What the Show Boy Band Has Taught us About Boy Bands

It all started with 30 Boy Band hopefuls from around the country. Every guy had his turn on the stage; evaluated by outspoken Nick Carter of Backstreet Boys, Emma Bunton, the irrepressible “Baby Spice”, and Timbaland, 4-time Grammy-winning producer who always says it like he sees it. These three, would take on the roles of “The Architects”; considering each competitor with a long-term goal of creating an all-new Boy Band.

It had taken ten weeks to find, audition, and select the original 30 competitors. The Architects evaluated their skills. Nick Carter ramped up the heat when he took over the dance auditions. With rapid fire precision, he demonstrated initial dance counts, challenging six guys to carry them off. Timbaland had them all laughing with his own version of “shoulder swag”. But, the humor was short-lived, as 12 singers were cut from the competition leaving 18 candidates to move forward. Timbaland summed it all up when he announced, “Let the journey begin.”

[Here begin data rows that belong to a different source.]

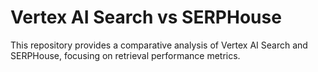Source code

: # Vertex AI Search vs SERPHouse 
This repository provides a comparative analysis of Vertex AI Search and SERPHouse, focusing on retrieval performance metrics.
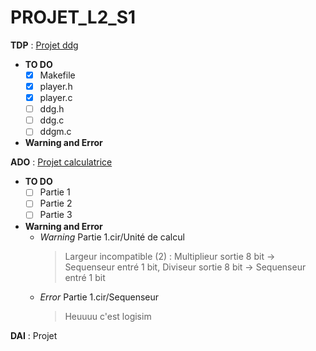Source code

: # PROJET_L2_S1

  **TDP** : [Projet ddg](https://elearn.univ-pau.fr/pluginfile.php/492181/mod_resource/content/2/projet-20191119.pdf)
  - **TO DO**
    - [x] Makefile
    - [x] player.h
    - [x] player.c
    - [ ] ddg.h
    - [ ] ddg.c
    - [ ] ddgm.c
  - **Warning and Error**
    
    
  **ADO** : [Projet calculatrice](http://ecariou.perso.univ-pau.fr/cours/archi/sujet-projet.html)
  - **TO DO**
    - [ ] Partie 1
    - [ ] Partie 2
    - [ ] Partie 3
  - **Warning and Error**
    - *Warning* Partie 1.cir/Unité de calcul
      > Largeur incompatible (2) : 
      > Multiplieur sortie 8 bit -> Sequenseur entré 1 bit,
      > Diviseur sortie 8 bit -> Sequenseur entré 1 bit
    - *Error* Partie 1.cir/Sequenseur
      > Heuuuu c'est logisim


  **DAI** : Projet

Three talented boys were cut first. The Architects noted that the most individualistic talents may not be the best suited for a boy band. Emma Bunton advised them to retain their individual characters to sing well alone. But, she gave the group one of the show’s first messages about roles:

“There’s a big difference between singing solo and performing in a group.”

Groups had blended vocal sounds that were so good together that The Architects were “blown away”. In following weeks, The Architects surveyed the competitors as they began various training rounds. The 18 moving forward were divided into groups of 6, and launched into heavy coaching sessions with industry greats. Tim Davis, Vocal Producer did voice lessons and sectionals. Adam Blackstone, Music Director, taught the groups musical ethics. Napoleon and Tabitha, along with Sagiv, taught movement and choreography. Make-up artists, hair dressers, wardrobe coordinators and more, took on the gradual process of forming each boy into a marketable package.

Each coach had a role to play in shaping the Boy Band candidates. As it has panned out, understanding personal and corporate roles in the world of Boy Bands has been a prominent and on-going theme throughout the competition.

Tim Davis, was precise describing each voice’s merits and lacks. He never hesitated to remove imperfections with surgical precision. His role? Create finely tuned vocal ensembles while improving each voice. He put forth the show’s next message about roles:

“It’s not about you. You’re here to serve the group and the song.”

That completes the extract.